The comptroller, in a statement, called the allegations baseless
and an "attempt by big oil to intimidate me."
"It won't work," he added.
He said the retirement fund and investors have called on Chevron
to settle its nearly two-decade-long legal battle for about eight
years.
"Instead of owning up to its corporate responsibility, time and
again Chevron has denied its responsibility, distorted the facts"
in the Ecuadorean suit, Mr. DiNapoli said. In his statement, Mr.
DiNapoli didn't address specific allegations by Chevron, such as
the campaign donations.
The complaint is Chevron's latest move in a long-running,
globe-spanning legal saga that pits the company against residents
of Ecuador's Amazon, who allege that U.S. oil company's Texaco
operations caused harmful pollution there. Chevron, which denies
the allegations, inherited the lawsuit when it bought Texaco in
2001.
Last year, a court in Ecuador found Chevron liable and levied an
$18.2 billion judgment. In July, an Ecuadorean judge raised that
amount to $19 billion. Chevron has said the ruling is the result of
fraudulent evidence and has sought to block its enforcement in U.S.

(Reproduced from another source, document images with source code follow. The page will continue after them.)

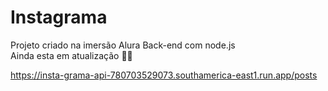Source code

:# Instagrama
Projeto criado na imersão Alura Back-end com node.js <br>
Ainda esta em atualização 🔨🦺

https://insta-grama-api-780703529073.southamerica-east1.run.app/posts
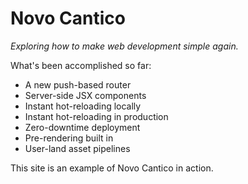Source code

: 
# Novo Cantico

*Exploring how to make web development simple again.*

What's been accomplished so far:

* A new push-based router
* Server-side JSX components
* Instant hot-reloading locally
* Instant hot-reloading in production
* Zero-downtime deployment
* Pre-rendering built in
* User-land asset pipelines

This site is an example of Novo Cantico in action.



<!-- ## The Philosophy of Novo Cantico

"Novo Cantico" is taken from the 13th century hymn, [Puer natus in Bethlehem](https://www.youtube.com/watch?v=A1k5YTmxIVc&t=2573s), and means "a new song". Software and music are both rooted in principles and patterns; both are arts and sciences; both reflect a beauty, harmony, and order that's visible only to the mind, but which have a very real effect on our lives.

Humanity develops the arts and sciences by distilling lessons learned from the past, and solidifying them into a new foundation; we all stand on the shoulders of giants. Novo Cantico is a project that aims to take lessons learned from the difficulties of modern web development, start from first principles, and find a new harmony.



## This site's three purposes

1. **Share what I made:** Around December 8, 2021, I began to rewrite my personal website using brand new techniques. I ended up with code I'm convinced is truly innovative, so I'm gradually open sourcing it in the form of this very website's source code, located in this [GitHub repo](https://github.com/sdegutis/Novo-Cantico).

2. **Explain how it works:** Many of the concepts developed in Novo Cantico have very useful implications, but which are not always obvious. On this site I will explain how the new web software techniques of Novo Cantico work, and their various practical benefits.

3. **Offer my services:** I'm Steven, an independent software consultant with over a decade of experience. I'm currently available for hire, [email me](mailto:sbdegutis+novocantico@gmail.com) and let's talk. You can also sponsor me on GitHub to enable me to spend more time developing Novo Cantico.



## Principles behind Novo Cantico

### Use existing ecosystem

TypeScript and VS Code already provide a phenomenal development experience. Novo Cantico builds on this by creating a new runtime with deeply integrated TypeScript and VS Code support, to make local development extremely fast and easy.

### Use fundamental inputs/outputs in APIs

When APIs are designed with very clear and minimal inputs and outputs, they become very easy to write helper functions against, and even libraries, while ensuring that they all work well with each other.

For example, the only `body` type allowed by Novo Cantico is `Buffer`, which is the lowest common denominator. Because of this, helper functions can be written that take a buffer and can transform it, or which transform higher data types (like JSX or strings) into buffers. This enables a very stable ecosystem.

### Pre-computation is better than on-demand computation

*Coming soon...*

### Composition should be preferred stack-wide

*Coming soon...*

### More coming soon...

Even though I've had dozens of realizations about Novo Cantico's innovations and pricinples during the 3 months in which I developed it, I never actually wrote any of them down.

So as I wrote this site using Novo Cantico, I've just been going through all that it does and can do, remember everything that's new or interesting about it, and write it all down in the various pages here. Which means this whole site is really an incomplete WIP of Novo Cantico's documentation.

My plan is to simplify the pages here, and move most of each page's content into blog posts that are referenced by that section, which then really becomes a short description of it. So follow the [blog posts](/blog) and you'll be up to date. -->
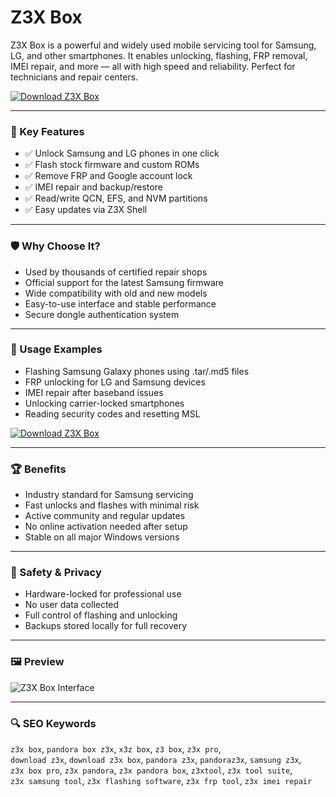 # Z3X Box

Z3X Box is a powerful and widely used mobile servicing tool for Samsung, LG, and other smartphones. It enables unlocking, flashing, FRP removal, IMEI repair, and more — all with high speed and reliability. Perfect for technicians and repair centers.

[![Download Z3X Box](https://img.shields.io/badge/Download-Z3X_Box-blueviolet)](https://asdeennerhorse.github.io/mogus/z3x)

---

### 🎯 Key Features

- ✅ Unlock Samsung and LG phones in one click  
- ✅ Flash stock firmware and custom ROMs  
- ✅ Remove FRP and Google account lock  
- ✅ IMEI repair and backup/restore  
- ✅ Read/write QCN, EFS, and NVM partitions  
- ✅ Easy updates via Z3X Shell  

---

### 🛡 Why Choose It?

- Used by thousands of certified repair shops  
- Official support for the latest Samsung firmware  
- Wide compatibility with old and new models  
- Easy-to-use interface and stable performance  
- Secure dongle authentication system  

---

### 🧪 Usage Examples

- Flashing Samsung Galaxy phones using .tar/.md5 files  
- FRP unlocking for LG and Samsung devices  
- IMEI repair after baseband issues  
- Unlocking carrier-locked smartphones  
- Reading security codes and resetting MSL  

[![Download Z3X Box](https://img.shields.io/badge/Download-Z3X_Box-blueviolet)](https://asdeennerhorse.github.io/mogus/z3x)

---

### 🏆 Benefits

- Industry standard for Samsung servicing  
- Fast unlocks and flashes with minimal risk  
- Active community and regular updates  
- No online activation needed after setup  
- Stable on all major Windows versions  

---

### 🔐 Safety & Privacy

- Hardware-locked for professional use  
- No user data collected  
- Full control of flashing and unlocking  
- Backups stored locally for full recovery  

---

### 🖼 Preview

![Z3X Box Interface](https://www.deviceparts.com/cjimages/phone/96/d655729745b74178b2b9122c1984c710.jpg)

---

### 🔍 SEO Keywords

`z3x box`, `pandora box z3x`, `x3z box`, `z3 box`, `z3x pro`,  
`download z3x`, `download z3x box`, `pandora z3x`, `pandoraz3x`, `samsung z3x`,  
`z3x box pro`, `z3x pandora`, `z3x pandora box`, `z3xtool`, `z3x tool suite`,  
`z3x samsung tool`, `z3x flashing software`, `z3x frp tool`, `z3x imei repair`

and international courts. Plaintiffs, who deny the fraud
accusations, have responded in kind, filing fraud claims against
Chevron and seeking to seize Chevron assets in Canada, Brazil and
Argentina. Earlier this month, an Argentine judge ordered a freeze
of Chevron assets and receivables in that country.
The U.S. oil company is alleging that Mr. DiNapoli "used his
office to support the Ecuadorian plaintiffs' lawyers' scheme to
pressure Chevron into settling the lawsuit in exchange for benefits
received from the plaintiffs' representatives."
Chevron said Steven Donziger, a U.S.-based legal adviser to the
plaintiffs, as well as several associates, made campaign
contributions to Mr. DiNapoli exceeding a total of $60,000 between
late 2008 and early 2012.
The oil company also argued that Mr. DiNapoli'S staff met with
plaintiffs' allies at activist organizations such as Amazon Watch,
which invited Mr. DiNapoli and staffers to Ecuador. Chevron also
alleges that Amazon Watch also plied Mr. DiNapoli and staffers with
invitations to the site of the environmental dispute--and for a
meeting between Mr. DiNapoli and the pop star-activist Sting.
Chevron said one staffer visited the area, with the trip paid
for by the New York state government, but met only with plaintiffs
and their allies; the company added that it was unclear whether any
of the other invitations were accepted.
Kevin Koenig, the Ecuador program coordinator for Amazon Watch,
said Chevron's complaint amounted to a distraction to take
attention away from the company's problems in Argentina, where its
assets and receivables have been frozen. Mr. Donziger couldn't be
reached for comment.
In the complaint, Chevron said Mr. DiNapoli breached the law
whereby public officials are prohibited from having "any interest,
financial or otherwise...which is in substantial conflict with the
proper discharge of his duties in the public interest."
Plaintiffs' attorney Graham Erion said that for Chevron to
accuse anyone of ethics violations or improper influence "is the
height of hypocrisy" and the move is part of an intimidation
campaign.
"Chevron is one of the biggest corporate contributors to
political campaigns in the U.S. and exercises its political and
legal muscle not only in Washington but in other capitals across
the world to get what it wants. Mr. DiNapoli is carrying out his
responsibilities as a caretaker of New York state funds and has
every right to question Chevron's actions," Mr. Erion said.
Chevron's third-quarter earnings fell 33%, missing expectations
as its oil-and-gas production was disrupted by maintenance, legal
issues and storms, and a refinery fire in California caused a sharp
drop in fuel sales.
Shares finished Friday's session down 79 cents at $103.56. The
stock is down 2.7% so far this year.